Reasons of glDrawElements(BaseVertex) having huge driver overhead?

Question asked by asylum29 on Jul 20, 2017
Latest reply on Aug 11, 2017 by asylum29

I'm currently working on the refactoration of a complex and likely CPU/driver bound renderer.

In a nutshell:

- all rendering is done on a background thread (consumer) which is fed through a blocking queue of "rendering tasks"

- the main thread (producer) does a lot of small batch draw calls like "moveto(a, b) - lineto(c, d) - lineto(e, f) - ... - flush()"; inserting a task into the queue when necessary

- I designed the abstract interface so that it resembles modern graphics APIs (Metal/Vulkan), so I have buffers, textures, renderpasses and graphics pipelines

- the corresponding GL objects are cached, whenever possible (VAOs, programs, framebuffers), so that GL object creations are minimized

- GL state changes are not managed (with a few exceptions like framebuffer, VAO and program changes)
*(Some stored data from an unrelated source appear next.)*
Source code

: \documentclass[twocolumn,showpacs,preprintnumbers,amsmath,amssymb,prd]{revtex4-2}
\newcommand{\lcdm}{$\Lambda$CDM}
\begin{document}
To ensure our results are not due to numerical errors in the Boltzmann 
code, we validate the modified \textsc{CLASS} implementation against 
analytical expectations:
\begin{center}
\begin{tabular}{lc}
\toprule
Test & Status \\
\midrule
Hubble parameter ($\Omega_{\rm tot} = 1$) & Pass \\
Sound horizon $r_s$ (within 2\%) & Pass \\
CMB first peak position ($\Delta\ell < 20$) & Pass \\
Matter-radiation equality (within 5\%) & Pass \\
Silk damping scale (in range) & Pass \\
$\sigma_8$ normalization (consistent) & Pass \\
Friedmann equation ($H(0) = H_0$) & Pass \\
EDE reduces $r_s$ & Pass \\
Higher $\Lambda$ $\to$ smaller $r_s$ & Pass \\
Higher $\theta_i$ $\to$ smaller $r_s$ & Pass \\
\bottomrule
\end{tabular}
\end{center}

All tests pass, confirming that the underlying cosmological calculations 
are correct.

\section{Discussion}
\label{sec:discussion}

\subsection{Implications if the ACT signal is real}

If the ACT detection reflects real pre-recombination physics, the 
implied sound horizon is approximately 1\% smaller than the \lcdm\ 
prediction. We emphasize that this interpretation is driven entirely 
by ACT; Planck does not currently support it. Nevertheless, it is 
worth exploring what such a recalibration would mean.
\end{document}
- buffer data uploads are optimized with the GL_MAP_UNSYNCHRONIZED_BIT; should the buffer become full, I do a glFenceSync+glWaitSync (doesn't happen too often tho)


Despite my efforts, so far the rendering is incredibly slow. VTune shows that the majority of the CPU time is spent in glDrawElementBaseVertex:



Same thing on Intel cards. It pretty much looks like a driver limit case, however the funny thing is, that the old DX9 implementation is like 200x faster (hell, even GDI is faster).


So my question is: what might cause a drawing command to have such overhead? Or in other words: what state changes should I look out for to avoid this?


UPDATE: also tried buffer orphaning and STREAM_DRAW effect...